### Work required
Scan the records for the word "which". Report each line where it occurs.

[Data excerpts]
····················

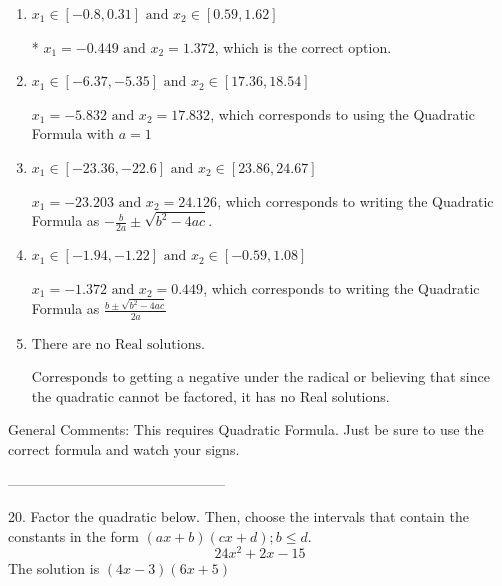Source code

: \documentclass{extbook}[14pt]
\begin{document}
\begin{enumerate}[label=\Alph*.] 
\item $ x_1 \in [-0.8, 0.31] \text{ and } x_2 \in [0.59, 1.62] $ 

 * $x_1 = -0.449 \text{ and } x_2 = 1.372$, which is the correct option. 
\item $ x_1 \in [-6.37, -5.35] \text{ and } x_2 \in [17.36, 18.54] $ 

  $x_1 = -5.832 \text{ and } x_2 = 17.832$, which corresponds to using the Quadratic Formula with $a=1$ 
\item $ x_1 \in [-23.36, -22.6] \text{ and } x_2 \in [23.86, 24.67] $ 

  $x_1 = -23.203 \text{ and } x_2 = 24.126$, which corresponds to writing the Quadratic Formula as $-\frac{b}{2a} \pm \sqrt{b^2 - 4ac}$. 
\item $ x_1 \in [-1.94, -1.22] \text{ and } x_2 \in [-0.59, 1.08] $ 

  $x_1 = -1.372 \text{ and } x_2 = 0.449$, which corresponds to writing the Quadratic Formula as $\frac{b \pm \sqrt{b^2 - 4ac}}{2a}$ 
\item $ \text{There are no Real solutions.} $ 

 Corresponds to getting a negative under the radical or believing that since the quadratic cannot be factored, it has no Real solutions. 
\end{enumerate} 
 
General Comments: This requires Quadratic Formula. Just be sure to use the correct formula and watch your signs.

-----------------------------------------------

20. Factor the quadratic below. Then, choose the intervals that contain the constants in the form $(ax+b)(cx+d); b \leq d.$
\[ 24x^{2} +2 x -15 \] 
The solution is $ (4x -3)(6x + 5) $ 
\end{document}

····················

### Exercise response
 * $x_1 = -0.449 \text{ and } x_2 = 1.372$, which is the correct option. 
  $x_1 = -5.832 \text{ and } x_2 = 17.832$, which corresponds to using the Quadratic Formula with $a=1$ 
  $x_1 = -23.203 \text{ and } x_2 = 24.126$, which corresponds to writing the Quadratic Formula as $-\frac{b}{2a} \pm \sqrt{b^2 - 4ac}$. 
  $x_1 = -1.372 \text{ and } x_2 = 0.449$, which corresponds to writing the Quadratic Formula as $\frac{b \pm \sqrt{b^2 - 4ac}}{2a}$ 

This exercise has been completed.